Di rumahnya Mukidi tengah asik menyortir biji kopi kering. Ia memisahkan biji kopi yang pecah dan kopi lanang. Biji kopi lanang (secara harfiah berarti jantan) sebutan biji kopi yang mengalami mutasi, yakni berkeping biji tunggal alias monokotil. Lazimnya biji kopi terdiri atas dua keping biji (dikotil). Kopi lanang berharga lebih tinggi. “Kopi lanang dipercaya memiliki cita rasa khas dan berkhasiat untuk meningkatkan stamina pria,” tutur Mukidi.
Tiga merek
Sementara di belakang Mukidi terdengar deru mesin penyangrai biji kopi. Dari sanalah aroma harum khas kopi menguar. Mukidi menyangrai biji kopi lolos seleksi selama 20 menit. Penyangraian menyebabkan bobot kopi susut 20%. Dari 5 kg biji kopi kering susut menjadi 4 kg biji kopi sangrai. Dalam sehari pria yang gemar mengenakan blangkon itu menyangrai rata-rata 5 kg biji kopi.

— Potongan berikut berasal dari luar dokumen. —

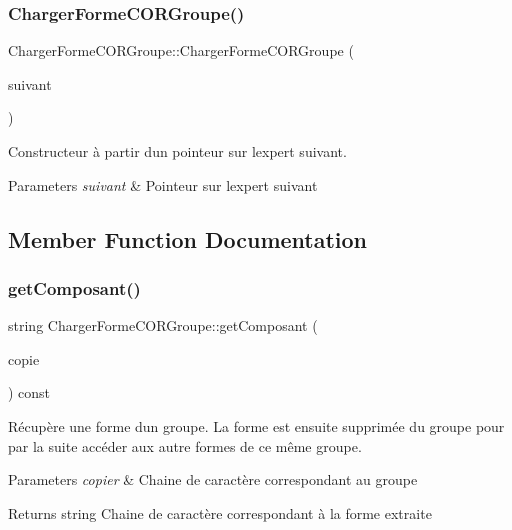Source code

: \subsubsection{\texorpdfstring{Charger\+Forme\+C\+O\+R\+Groupe()}{ChargerFormeCORGroupe()}}
{\footnotesize\ttfamily Charger\+Forme\+C\+O\+R\+Groupe\+::\+Charger\+Forme\+C\+O\+R\+Groupe (\begin{DoxyParamCaption}\item[{\hyperlink{class_charger_forme_c_o_r}{Charger\+Forme\+C\+OR} $\ast$}]{suivant }\end{DoxyParamCaption})}



Constructeur à partir d\textquotesingle{}un pointeur sur l\textquotesingle{}expert suivant. 


\begin{DoxyParams}{Parameters}
{\em suivant} & Pointeur sur l\textquotesingle{}expert suivant \\
\hline
\end{DoxyParams}


\subsection{Member Function Documentation}
\mbox{\label{class_charger_forme_c_o_r_groupe_a6a9f6502bd3d05670a69c8eca418ce06}} 
\subsubsection{\texorpdfstring{get\+Composant()}{getComposant()}}
{\footnotesize\ttfamily string Charger\+Forme\+C\+O\+R\+Groupe\+::get\+Composant (\begin{DoxyParamCaption}\item[{string \&}]{copie }\end{DoxyParamCaption}) const}



Récupère une forme d\textquotesingle{}un groupe. La forme est ensuite supprimée du groupe pour par la suite accéder aux autre formes de ce même groupe. 


\begin{DoxyParams}{Parameters}
{\em copier} & Chaine de caractère correspondant au groupe \\
\hline
\end{DoxyParams}
\begin{DoxyReturn}{Returns}
string Chaine de caractère correspondant à la forme extraite 
\end{DoxyReturn}
\mbox{\label{class_charger_forme_c_o_r_groupe_a202dfd1ec95bc7a20daeb66a92452a11}} 
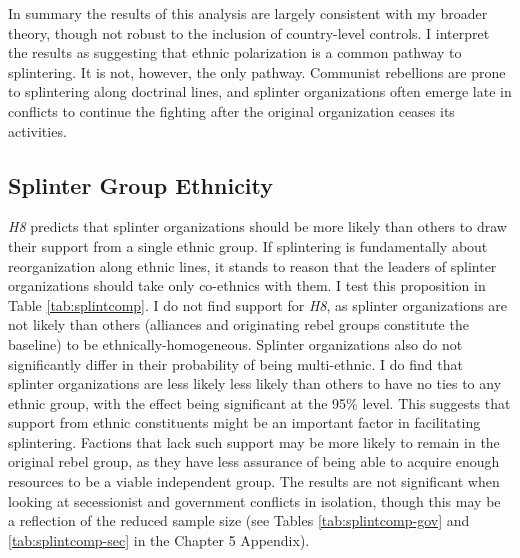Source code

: \documentclass[12pt,]{book}
\theoremstyle{definition}
\theoremstyle{definition}
\theoremstyle{definition}
\theoremstyle{remark}
\begin{document}
In summary the results of this analysis are largely consistent with my
broader theory, though not robust to the inclusion of country-level
controls. I interpret the results as suggesting that ethnic polarization
is a common pathway to splintering. It is not, however, the only
pathway. Communist rebellions are prone to splintering along doctrinal
lines, and splinter organizations often emerge late in conflicts to
continue the fighting after the original organization ceases its
activities.

\hypertarget{splinter-group-ethnicity}{%
\subsection{Splinter Group Ethnicity}\label{splinter-group-ethnicity}}

\emph{H8} predicts that splinter organizations should be more likely
than others to draw their support from a single ethnic group. If
splintering is fundamentally about reorganization along ethnic lines, it
stands to reason that the leaders of splinter organizations should take
only co-ethnics with them. I test this proposition in Table
\ref{tab:splintcomp}. I do not find support for \emph{H8}, as splinter
organizations are not likely than others (alliances and originating
rebel groups constitute the baseline) to be ethnically-homogeneous.
Splinter organizations also do not significantly differ in their
probability of being multi-ethnic. I do find that splinter organizations
are less likely less likely than others to have no ties to any ethnic
group, with the effect being significant at the 95\% level. This
suggests that support from ethnic constituents might be an important
factor in facilitating splintering. Factions that lack such support may
be more likely to remain in the original rebel group, as they have less
assurance of being able to acquire enough resources to be a viable
independent group. The results are not significant when looking at
secessionist and government conflicts in isolation, though this may be a
reflection of the reduced sample size (see Tables
\ref{tab:splintcomp-gov} and \ref{tab:splintcomp-sec} in the Chapter 5
Appendix).
\end{document}
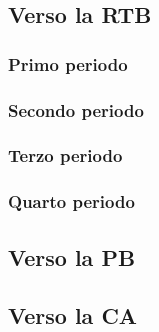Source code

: \subsection{Verso la RTB}
\subsubsection{Primo periodo}
\subsubsection{Secondo periodo}
\subsubsection{Terzo periodo}
\subsubsection{Quarto periodo}

\subsection{Verso la PB}

\subsection{Verso la CA}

Mukidi memperoleh pasokan kopi dari kebun miliknya di dua lokasi. Kebun yang pertama tidak terlalu luas, hanya terdiri atas 40 pohon yang kini berumur 5 tahun. Lokasi kebun sekitar 500 m dari rumahnya. Kebun kedua lebih luas, yakni sekitar 1 ha berpopulasi 1.500 tanaman. “Lokasi kebun kedua lebih jauh dan agak sulit ditempuh dengan mobil karena jalannya sempit,” tutur pria 42 tahun itu.
Selain mendapatkan pasokan dari kebun sendiri, Mukidi juga bermitra dengan para pekebun kopi. Ia aktif membentuk himpunan para pekebun kopi yang jumlahnya kini mencapai sekitar 150 pekebun. Dari mereka pasokan kopi terjaga. Musim panen kopi di Kabupaten Temanggung biasanya setiap Maret hingga pertengahan April. Ia mengolah kopi-kopi itu meliputi mengupas, menjemur, menyangrai setiap hari.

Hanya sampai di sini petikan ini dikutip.